How moving your muscles can improve your genes

The Human Genome Project and subsequent research has taught us that many of your actions change the epigenetic switches and can turn your genes “on” or “off” ---to produce their protein or not. For example:

  • When you stress your muscles, they turn on a gene that produces the small protein Irisin
  • Irisin goes to the brain and causes increases in Brain Derived Neurotrophic Growth Factor (BDNF)
  • BDNF Increases your hippocampal size and memory functioning

That type of research progress leads to ways that you can change how your genes function so you can take advantage of the GAR.

5 tips for gene longevity

  1. Change your attitude. You are a genetic engineer for your body. Your actions like stressing a muscle and turning on the gene that makes Irisin are thought to control whether 80 percent of your genes are on and producing proteins - or off.
  2. Only eat food you love and that loves your body back. Food is like marriage - a relationship. You wouldn’t marry someone who was trying to kill you every day, so you shouldn’t eat food that is trying to kill you.
  3. Choose your team for trust, honesty, knowledge and curiosity to assess your body and brain. I wouldn’t do a colonoscopy on myself. Health is a team sport - it is very hard to do by yourself.
  4. Add speed to your body and brain. Both speed of processing brain games and stressing your muscles by pushing for speed reduce body and brain aging.
  5. Manage stress and include cultivating your posse and purpose. Stress is the greatest ager, and, for most of us, posse and purpose are best at reducing the aging that stress causes.
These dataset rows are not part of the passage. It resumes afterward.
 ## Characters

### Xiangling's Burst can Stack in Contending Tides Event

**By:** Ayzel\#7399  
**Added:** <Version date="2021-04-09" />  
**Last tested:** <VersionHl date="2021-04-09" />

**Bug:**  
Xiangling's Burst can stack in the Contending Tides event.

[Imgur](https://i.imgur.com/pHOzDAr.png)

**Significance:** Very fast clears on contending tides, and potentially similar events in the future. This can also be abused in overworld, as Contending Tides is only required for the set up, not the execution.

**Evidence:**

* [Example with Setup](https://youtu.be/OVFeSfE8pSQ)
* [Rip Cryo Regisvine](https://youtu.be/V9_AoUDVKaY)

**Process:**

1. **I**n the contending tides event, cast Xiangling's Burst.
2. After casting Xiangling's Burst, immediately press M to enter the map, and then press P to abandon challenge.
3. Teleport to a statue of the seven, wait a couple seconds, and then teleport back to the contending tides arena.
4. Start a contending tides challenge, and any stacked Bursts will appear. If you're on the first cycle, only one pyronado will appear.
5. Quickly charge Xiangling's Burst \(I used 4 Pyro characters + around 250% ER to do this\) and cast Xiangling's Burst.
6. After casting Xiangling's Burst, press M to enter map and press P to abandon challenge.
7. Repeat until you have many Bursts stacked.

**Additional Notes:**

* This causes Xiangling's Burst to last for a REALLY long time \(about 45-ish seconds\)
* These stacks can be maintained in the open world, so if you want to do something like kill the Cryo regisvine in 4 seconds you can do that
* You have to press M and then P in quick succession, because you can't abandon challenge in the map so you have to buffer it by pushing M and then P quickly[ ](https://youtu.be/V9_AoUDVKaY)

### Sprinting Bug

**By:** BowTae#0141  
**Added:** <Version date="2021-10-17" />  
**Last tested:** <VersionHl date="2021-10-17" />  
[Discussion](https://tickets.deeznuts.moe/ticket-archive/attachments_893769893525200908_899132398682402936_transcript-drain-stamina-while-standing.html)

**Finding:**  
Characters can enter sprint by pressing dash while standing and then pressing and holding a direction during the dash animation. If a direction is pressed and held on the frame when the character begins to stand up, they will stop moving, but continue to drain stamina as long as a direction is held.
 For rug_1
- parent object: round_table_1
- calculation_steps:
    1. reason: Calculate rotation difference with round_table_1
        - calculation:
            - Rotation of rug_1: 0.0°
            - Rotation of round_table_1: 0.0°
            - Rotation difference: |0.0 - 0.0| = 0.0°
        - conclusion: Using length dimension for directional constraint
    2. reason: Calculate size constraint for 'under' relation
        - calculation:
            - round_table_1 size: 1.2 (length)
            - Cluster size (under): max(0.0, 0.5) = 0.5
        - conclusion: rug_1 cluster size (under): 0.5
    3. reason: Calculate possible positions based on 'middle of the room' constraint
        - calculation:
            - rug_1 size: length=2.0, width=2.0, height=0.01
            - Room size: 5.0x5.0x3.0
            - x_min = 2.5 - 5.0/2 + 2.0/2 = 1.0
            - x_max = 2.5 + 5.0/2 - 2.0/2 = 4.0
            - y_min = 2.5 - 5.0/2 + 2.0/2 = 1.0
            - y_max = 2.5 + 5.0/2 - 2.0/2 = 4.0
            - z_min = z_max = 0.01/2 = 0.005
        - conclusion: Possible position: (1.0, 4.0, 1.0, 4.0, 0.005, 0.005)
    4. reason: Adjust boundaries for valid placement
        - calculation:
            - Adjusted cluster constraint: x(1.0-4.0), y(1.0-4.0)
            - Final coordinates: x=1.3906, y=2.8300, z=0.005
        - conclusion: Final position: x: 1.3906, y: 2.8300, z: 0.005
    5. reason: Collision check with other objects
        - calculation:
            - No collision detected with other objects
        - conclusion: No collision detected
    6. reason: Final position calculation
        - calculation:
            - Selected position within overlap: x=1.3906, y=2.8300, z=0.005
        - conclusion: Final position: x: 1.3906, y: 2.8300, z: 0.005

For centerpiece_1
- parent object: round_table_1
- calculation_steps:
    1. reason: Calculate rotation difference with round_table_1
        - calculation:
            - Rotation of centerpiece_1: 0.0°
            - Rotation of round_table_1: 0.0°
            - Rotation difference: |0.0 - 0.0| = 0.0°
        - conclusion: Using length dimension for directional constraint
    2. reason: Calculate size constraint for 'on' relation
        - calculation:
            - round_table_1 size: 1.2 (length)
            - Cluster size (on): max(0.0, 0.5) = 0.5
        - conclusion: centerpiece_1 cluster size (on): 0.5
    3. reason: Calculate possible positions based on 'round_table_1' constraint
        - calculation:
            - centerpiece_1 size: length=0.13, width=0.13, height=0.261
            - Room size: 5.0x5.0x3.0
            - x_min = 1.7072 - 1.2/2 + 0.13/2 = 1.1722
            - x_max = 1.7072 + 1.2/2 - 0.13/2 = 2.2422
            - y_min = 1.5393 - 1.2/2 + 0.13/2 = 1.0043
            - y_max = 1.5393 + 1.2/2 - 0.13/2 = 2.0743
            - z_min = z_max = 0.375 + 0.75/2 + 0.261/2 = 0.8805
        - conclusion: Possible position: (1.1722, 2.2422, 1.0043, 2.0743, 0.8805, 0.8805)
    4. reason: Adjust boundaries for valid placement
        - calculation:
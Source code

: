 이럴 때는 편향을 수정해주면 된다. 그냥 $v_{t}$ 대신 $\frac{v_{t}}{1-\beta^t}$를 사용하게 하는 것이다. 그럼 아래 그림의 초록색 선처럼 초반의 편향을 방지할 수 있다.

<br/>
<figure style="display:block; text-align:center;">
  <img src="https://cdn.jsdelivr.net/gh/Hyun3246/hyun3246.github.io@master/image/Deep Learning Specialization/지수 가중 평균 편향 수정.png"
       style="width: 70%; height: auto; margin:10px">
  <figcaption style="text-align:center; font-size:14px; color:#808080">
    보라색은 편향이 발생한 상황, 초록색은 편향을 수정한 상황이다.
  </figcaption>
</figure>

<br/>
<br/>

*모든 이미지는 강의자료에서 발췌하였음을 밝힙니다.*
Be Strong, Be Healthy, Be in Charge!

-Michael F. Roizen, MD Professor, Staff Physician, and Cleveland Clinic’s Chief Wellness Officer, Emeritus; author of Four #1 New York Times Bestsellers

About Michael Roizen, MD

Michael F. Roizen, MD, is a Phi Beta Kappa graduate of Williams College and Alpha Omega Alpha graduate of the University of California, San Francisco, School of Medicine who is passionate about helping people choose to live younger and healthier.

He performed his residency in internal medicine at Harvard's Beth Israel Hospital and completed Public Health Service at the National Institutes of Health in the laboratory of Irv Kopin and Nobel Prize winner Julius Axelrod. He is certified by both the American Boards of Internal Medicine and of Anesthesiology.

In 2007, Dr. Roizen was named Chief Wellness Officer at Cleveland Clinic, the first such position in a major healthcare institution in the United States. Dr. Roizen also served as founding Chair of the Wellness Institute at Cleveland Clinic from 2007 to 2017.

Dr. Roizen still practices internal medicine, using the RealAge metric to motivate his patients. He routinely takes patients at the Cleveland Clinic Wellness who are in the midst of struggling with tobacco, heart, diabetic or arthritic problems and coaches them with simple (but persistent) lifestyle changes to be able to live, feel, look and be years younger. He really enjoys getting them to throw away their medications when they no longer need them, but teaches the role of food and other simple steps in reversing disease processes. Cleveland Clinic Wellness aims to elevate preventive care and wellness as a core brand of Cleveland Clinic and a core value we teach our patients and employees.